All our stories cover real people dealing with real world issues and challenges. And since Asia has more people living in poverty than anywhere else in the world, most of the time our stories concern what’s happening at the bottom of the pyramid – or what can directly impact people living there.
And without exception, all these TV series and individuals films are available free of any license fees for broadcast, civil society and educational use. They are also available for online viewing at TVE Asia Pacific’s channel on YouTube.
Communicating research through moving images is not easy. Packing years of hard work into a few mins of engaging visuals and narration involves ruthless condensation which sometimes leaves some researcher egos bruised. When covering the work of large research organisations, we’ve also had deal with internal politics and hierarchies: for example, what to do when a junior researcher is more authentic and articulate than her supervisor?

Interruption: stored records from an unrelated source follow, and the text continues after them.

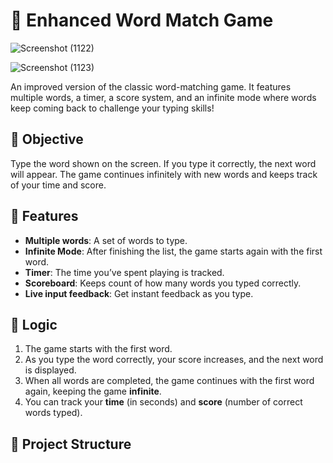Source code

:# 📝 Enhanced Word Match Game


![Screenshot (1122)](https://github.com/user-attachments/assets/4c06d2d7-0389-425c-8cb1-d054d868f953)

![Screenshot (1123)](https://github.com/user-attachments/assets/937e675e-6f7a-48b9-954a-d1ade041648f)





An improved version of the classic word-matching game. It features multiple words, a timer, a score system, and an infinite mode where words keep coming back to challenge your typing skills!

## 🎯 Objective

Type the word shown on the screen. If you type it correctly, the next word will appear. The game continues infinitely with new words and keeps track of your time and score.

## 🚀 Features

- **Multiple words**: A set of words to type.
- **Infinite Mode**: After finishing the list, the game starts again with the first word.
- **Timer**: The time you’ve spent playing is tracked.
- **Scoreboard**: Keeps count of how many words you typed correctly.
- **Live input feedback**: Get instant feedback as you type.

## 🧠 Logic

1. The game starts with the first word.
2. As you type the word correctly, your score increases, and the next word is displayed.
3. When all words are completed, the game continues with the first word again, keeping the game **infinite**.
4. You can track your **time** (in seconds) and **score** (number of correct words typed).

## 📁 Project Structure

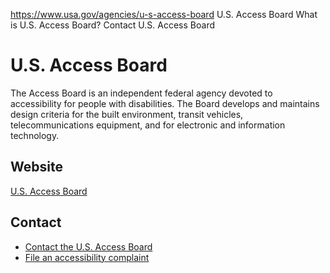 

https://www.usa.gov/agencies/u-s-access-board
U.S. Access Board
What is U.S. Access Board?
Contact U.S. Access Board

# U.S. Access Board

The Access Board is an independent federal agency devoted to accessibility for people with disabilities. The Board develops and maintains design criteria for the built environment, transit vehicles, telecommunications equipment, and for electronic and information technology.

Website
-------

[U.S. Access Board](https://www.access-board.gov/)

Contact
-------

* [Contact the U.S. Access Board](https://www.access-board.gov/contact/)
* [File an accessibility complaint](https://consumercomplaints.fcc.gov/hc/en-us)
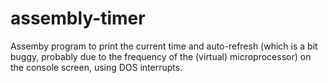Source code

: # assembly-timer
Assemby program to print the current time and auto-refresh (which is a bit buggy, probably due to the frequency of the (virtual) microprocessor) on the console screen, using DOS interrupts.
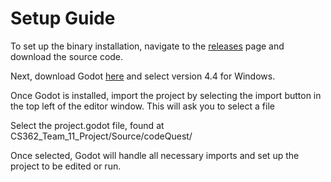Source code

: # Setup Guide

To set up the binary installation, navigate to the [releases](https://github.com/ElliotOusley/CS362_Team_11_Project/releases/tag/Builds) page and download the source code.

Next, download Godot [here](https://godotengine.org/download/windows/) and select version 4.4 for Windows.

Once Godot is installed, import the project by selecting the import button in the top left of the editor window. This will ask you to select a file

Select the project.godot file, found at CS362_Team_11_Project/Source/codeQuest/

Once selected, Godot will handle all necessary imports and set up the project to be edited or run.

Producing Living Labs based on filming in 9 countries on 3 continents in just 5 months during 2006 was a challenge in both logistics and political negotiations. As editor-in-chief, I had to balance the public accessibility of our end product with researchers’ keenness to pack their stories with facts and figures.
We didn’t please everyone. One senior researcher told us that his multi-faceted, multi-year nad multi-million dollar was like an elephant — and we’d only glimpsed just one part of that big creature!
That’s just the point: we can never cover the whole elephant in a media product intended for non-specialists. So we choose which part of the elephant is most interesting and present it in a way that will make viewers realise — and hopefully, appreciate — that there’s a lot more that’s worth finding out.
Moving image products often act only as ‘teasers’ — communicating highlights of research, and directing those interested to online or offline sources that offer more information.
Because they act as a/v versions of executive summaries, these ‘teasers’ by themselves are a powerful way of reaching out those who are unlikely to look up the details: that includes many policy makers, government officials and business people.
Winston Churchill used to ask his staff to give him everything ‘on one page’. These days, he might have asked for everything to be summed up in a five minute video — as we often do.